- _Your instructions_:
Copy each line in the data that includes the word "type".

(Stored data)
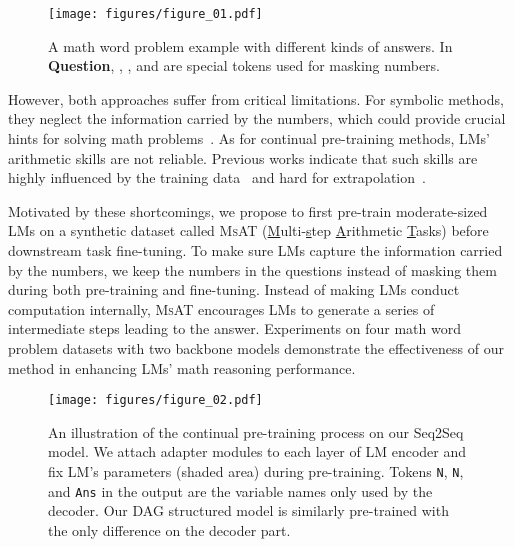 \documentclass[11pt]{article}
\newcommand\tf[1]{\textbf{#1}}
\begin{document}
  
\begin{figure}[t]
    \captionsetup{type=figure}
    \centering
    \texttt{[image: figures/figure\_01.pdf]}
    \caption{
        \label{fig:intro} 
        A math word problem example with different kinds of answers. 
In \tf{Question}, \texttt{}, \texttt{}, and \texttt{} are special tokens used for masking numbers.
    }
\end{figure}

  However, both approaches suffer from critical limitations.
For symbolic methods, they neglect the information carried by the numbers,
    which could provide crucial hints for solving math problems~\cite{wu2021mathnum,liang2022mwpbert}.
As for continual pre-training methods, 
    LMs' arithmetic skills are not reliable.
Previous works indicate that such skills are highly influenced by the training data~\cite{razeghi2022impact} and hard for extrapolation~\cite{wallace2019nlp}.
  
  
  
  Motivated by these shortcomings, 
    we propose to first pre-train moderate-sized LMs on a synthetic dataset called \textsc{MsAT} (\underline{M}ulti-\underline{s}tep \underline{A}rithmetic \underline{T}asks)
    before downstream task fine-tuning.
To make sure LMs capture the information carried by the numbers,
we keep the numbers in the questions instead of masking them during both pre-training and fine-tuning.
Instead of making LMs conduct computation internally, 
    \textsc{MsAT} encourages LMs to generate a series of intermediate steps
    leading to the answer.
Experiments on four math word problem datasets with two backbone models
    demonstrate the effectiveness of our method in enhancing LMs' math reasoning performance.


\begin{figure}[t]
\captionsetup{type=figure}
    \centering
    \texttt{[image: figures/figure\_02.pdf]}
    \vspace{-7pt}
    \caption{
        \label{fig:method} 
        An illustration of the continual pre-training process on our Seq2Seq model.
We attach adapter modules to each layer of LM encoder and fix LM's parameters (shaded area) during pre-training.
Tokens \texttt{\small N}, \texttt{\small N}, and \texttt{\small Ans} in the output are the variable names only used by the decoder.
Our DAG structured model is similarly pre-trained with the only difference on the decoder part.
    }
    \vspace{-10pt}
\end{figure}
\end{document}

- _Solution to this exercise_:
    \captionsetup{type=figure}
\captionsetup{type=figure}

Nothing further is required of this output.